Medical Devices & Supplies - Cardiology, Neurology, Vascular
The medical devices and supplies industry, particularly in the fields of cardiology, neurology, and vascular care, benefits from a business model that balances innovation with relatively predictable revenue streams. These companies focus on developing life-saving devices such as stents, pacemakers, neurostimulation implants, and vascular access tools, which address critical and often chronic conditions. The recurring need for these devices, coupled with growing global demand for advanced treatments, provides stability and opportunities for long-term growth. However, the industry faces hurdles such as high research and development costs, rigorous regulatory approval processes, and reliance on reimbursement from healthcare systems, which can exert downward pressure on pricing. Looking ahead, the industry is positioned to benefit from tailwinds such as aging populations (which tend to have higher rates of disease) and technological advancements like minimally invasive procedures and connected devices that improve patient monitoring and outcomes. Innovations in robotic-assisted surgery and AI-driven diagnostics are also expected to accelerate adoption and expand treatment capabilities.

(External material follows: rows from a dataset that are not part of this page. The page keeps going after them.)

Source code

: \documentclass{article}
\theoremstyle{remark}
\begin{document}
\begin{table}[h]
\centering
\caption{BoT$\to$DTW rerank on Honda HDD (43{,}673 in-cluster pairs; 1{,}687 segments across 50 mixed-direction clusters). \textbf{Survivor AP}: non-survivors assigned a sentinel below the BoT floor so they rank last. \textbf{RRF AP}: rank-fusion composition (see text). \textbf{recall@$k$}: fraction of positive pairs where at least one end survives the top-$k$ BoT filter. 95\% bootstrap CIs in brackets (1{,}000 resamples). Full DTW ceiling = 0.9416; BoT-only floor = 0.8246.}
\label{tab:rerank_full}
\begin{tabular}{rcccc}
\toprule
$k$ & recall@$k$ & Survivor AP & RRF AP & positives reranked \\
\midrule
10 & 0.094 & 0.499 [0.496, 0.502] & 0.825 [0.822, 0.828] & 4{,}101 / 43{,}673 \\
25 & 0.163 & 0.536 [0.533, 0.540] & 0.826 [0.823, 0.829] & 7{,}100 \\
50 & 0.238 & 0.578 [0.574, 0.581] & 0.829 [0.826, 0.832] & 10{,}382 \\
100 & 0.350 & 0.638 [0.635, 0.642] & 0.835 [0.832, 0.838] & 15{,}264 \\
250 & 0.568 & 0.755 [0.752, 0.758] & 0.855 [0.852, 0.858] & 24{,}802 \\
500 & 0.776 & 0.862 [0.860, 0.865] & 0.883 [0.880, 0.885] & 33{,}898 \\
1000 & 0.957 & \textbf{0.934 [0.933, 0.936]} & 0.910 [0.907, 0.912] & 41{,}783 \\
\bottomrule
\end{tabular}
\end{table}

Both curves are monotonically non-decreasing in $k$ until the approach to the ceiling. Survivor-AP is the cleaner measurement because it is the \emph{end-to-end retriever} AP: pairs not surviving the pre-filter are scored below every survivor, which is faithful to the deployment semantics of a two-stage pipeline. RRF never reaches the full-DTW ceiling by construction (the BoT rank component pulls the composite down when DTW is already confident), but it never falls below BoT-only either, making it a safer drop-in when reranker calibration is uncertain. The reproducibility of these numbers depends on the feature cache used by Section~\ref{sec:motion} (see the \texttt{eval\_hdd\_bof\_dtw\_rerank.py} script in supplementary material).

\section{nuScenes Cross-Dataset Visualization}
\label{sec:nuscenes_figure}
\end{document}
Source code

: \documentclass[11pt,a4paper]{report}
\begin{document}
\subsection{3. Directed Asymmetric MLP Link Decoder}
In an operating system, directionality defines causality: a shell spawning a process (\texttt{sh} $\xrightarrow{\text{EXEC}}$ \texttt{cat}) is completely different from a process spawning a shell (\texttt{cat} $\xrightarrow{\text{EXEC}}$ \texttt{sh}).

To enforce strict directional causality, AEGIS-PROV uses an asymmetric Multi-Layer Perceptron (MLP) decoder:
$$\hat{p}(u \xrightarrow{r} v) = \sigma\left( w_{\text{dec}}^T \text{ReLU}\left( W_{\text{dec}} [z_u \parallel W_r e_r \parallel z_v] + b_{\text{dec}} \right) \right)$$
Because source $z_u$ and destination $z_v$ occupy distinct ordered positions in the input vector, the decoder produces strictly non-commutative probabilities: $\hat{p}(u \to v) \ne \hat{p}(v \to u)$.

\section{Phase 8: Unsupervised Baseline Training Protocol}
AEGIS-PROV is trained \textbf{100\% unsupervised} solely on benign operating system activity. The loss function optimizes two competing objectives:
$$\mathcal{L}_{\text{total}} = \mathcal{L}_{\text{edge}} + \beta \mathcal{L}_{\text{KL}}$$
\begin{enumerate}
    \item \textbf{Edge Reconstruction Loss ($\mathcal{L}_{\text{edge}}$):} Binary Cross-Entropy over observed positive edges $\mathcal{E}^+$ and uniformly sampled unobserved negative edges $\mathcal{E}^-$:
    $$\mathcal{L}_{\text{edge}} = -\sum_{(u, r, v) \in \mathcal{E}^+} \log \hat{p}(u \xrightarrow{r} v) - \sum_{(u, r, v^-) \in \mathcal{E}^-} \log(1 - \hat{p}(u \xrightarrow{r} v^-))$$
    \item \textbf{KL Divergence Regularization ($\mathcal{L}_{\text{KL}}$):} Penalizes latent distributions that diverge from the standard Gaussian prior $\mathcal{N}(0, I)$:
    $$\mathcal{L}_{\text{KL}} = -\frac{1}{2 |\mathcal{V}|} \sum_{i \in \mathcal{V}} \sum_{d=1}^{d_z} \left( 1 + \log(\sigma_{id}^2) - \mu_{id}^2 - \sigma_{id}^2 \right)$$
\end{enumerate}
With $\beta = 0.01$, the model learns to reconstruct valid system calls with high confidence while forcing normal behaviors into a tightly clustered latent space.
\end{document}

However, potential headwinds include pricing pressures stemming from value-based care models and continued complexity changing from navigating regulatory frameworks that may prioritize further lowering healthcare costs.
Sales Growth
A company’s long-term sales performance can indicate its overall quality. Any business can put up a good quarter or two, but many enduring ones grow for years. Regrettably, Merit Medical Systems’s sales grew at a mediocre 6.4% compounded annual growth rate over the last five years. This fell short of our benchmark for the healthcare sector and is a tough starting point for our analysis.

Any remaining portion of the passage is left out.